Report every line of the data that includes "public".

- Provided data -
__________

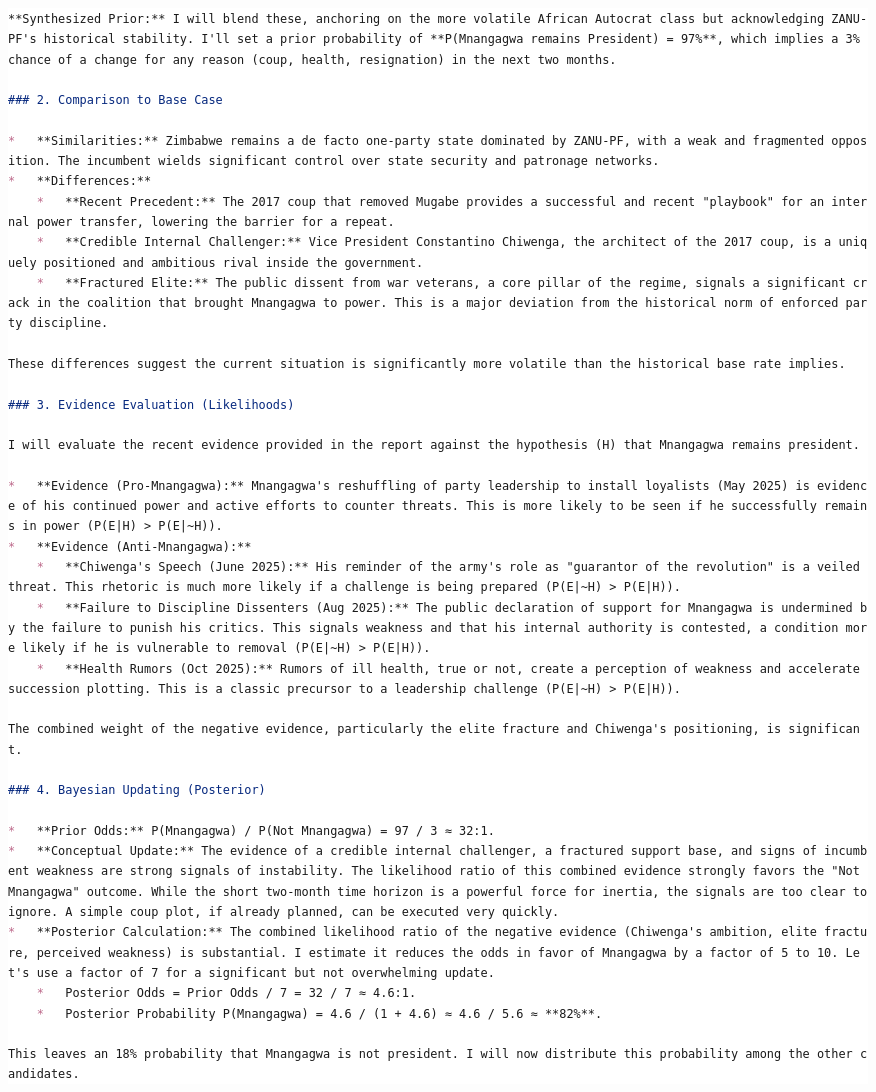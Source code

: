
 ```md
**Synthesized Prior:** I will blend these, anchoring on the more volatile African Autocrat class but acknowledging ZANU-PF's historical stability. I'll set a prior probability of **P(Mnangagwa remains President) = 97%**, which implies a 3% chance of a change for any reason (coup, health, resignation) in the next two months.

### 2. Comparison to Base Case

*   **Similarities:** Zimbabwe remains a de facto one-party state dominated by ZANU-PF, with a weak and fragmented opposition. The incumbent wields significant control over state security and patronage networks.
*   **Differences:**
    *   **Recent Precedent:** The 2017 coup that removed Mugabe provides a successful and recent "playbook" for an internal power transfer, lowering the barrier for a repeat.
    *   **Credible Internal Challenger:** Vice President Constantino Chiwenga, the architect of the 2017 coup, is a uniquely positioned and ambitious rival inside the government.
    *   **Fractured Elite:** The public dissent from war veterans, a core pillar of the regime, signals a significant crack in the coalition that brought Mnangagwa to power. This is a major deviation from the historical norm of enforced party discipline.

These differences suggest the current situation is significantly more volatile than the historical base rate implies.

### 3. Evidence Evaluation (Likelihoods)

I will evaluate the recent evidence provided in the report against the hypothesis (H) that Mnangagwa remains president.

*   **Evidence (Pro-Mnangagwa):** Mnangagwa's reshuffling of party leadership to install loyalists (May 2025) is evidence of his continued power and active efforts to counter threats. This is more likely to be seen if he successfully remains in power (P(E|H) > P(E|~H)).
*   **Evidence (Anti-Mnangagwa):**
    *   **Chiwenga's Speech (June 2025):** His reminder of the army's role as "guarantor of the revolution" is a veiled threat. This rhetoric is much more likely if a challenge is being prepared (P(E|~H) > P(E|H)).
    *   **Failure to Discipline Dissenters (Aug 2025):** The public declaration of support for Mnangagwa is undermined by the failure to punish his critics. This signals weakness and that his internal authority is contested, a condition more likely if he is vulnerable to removal (P(E|~H) > P(E|H)).
    *   **Health Rumors (Oct 2025):** Rumors of ill health, true or not, create a perception of weakness and accelerate succession plotting. This is a classic precursor to a leadership challenge (P(E|~H) > P(E|H)).

The combined weight of the negative evidence, particularly the elite fracture and Chiwenga's positioning, is significant.

### 4. Bayesian Updating (Posterior)

*   **Prior Odds:** P(Mnangagwa) / P(Not Mnangagwa) = 97 / 3 ≈ 32:1.
*   **Conceptual Update:** The evidence of a credible internal challenger, a fractured support base, and signs of incumbent weakness are strong signals of instability. The likelihood ratio of this combined evidence strongly favors the "Not Mnangagwa" outcome. While the short two-month time horizon is a powerful force for inertia, the signals are too clear to ignore. A simple coup plot, if already planned, can be executed very quickly.
*   **Posterior Calculation:** The combined likelihood ratio of the negative evidence (Chiwenga's ambition, elite fracture, perceived weakness) is substantial. I estimate it reduces the odds in favor of Mnangagwa by a factor of 5 to 10. Let's use a factor of 7 for a significant but not overwhelming update.
    *   Posterior Odds = Prior Odds / 7 = 32 / 7 ≈ 4.6:1.
    *   Posterior Probability P(Mnangagwa) = 4.6 / (1 + 4.6) ≈ 4.6 / 5.6 ≈ **82%**.

This leaves an 18% probability that Mnangagwa is not president. I will now distribute this probability among the other candidates.

```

__________

- Solution for this task -
    *   **Fractured Elite:** The public dissent from war veterans, a core pillar of the regime, signals a significant crack in the coalition that brought Mnangagwa to power. This is a major deviation from the historical norm of enforced party discipline.
    *   **Failure to Discipline Dissenters (Aug 2025):** The public declaration of support for Mnangagwa is undermined by the failure to punish his critics. This signals weakness and that his internal authority is contested, a condition more likely if he is vulnerable to removal (P(E|~H) > P(E|H)).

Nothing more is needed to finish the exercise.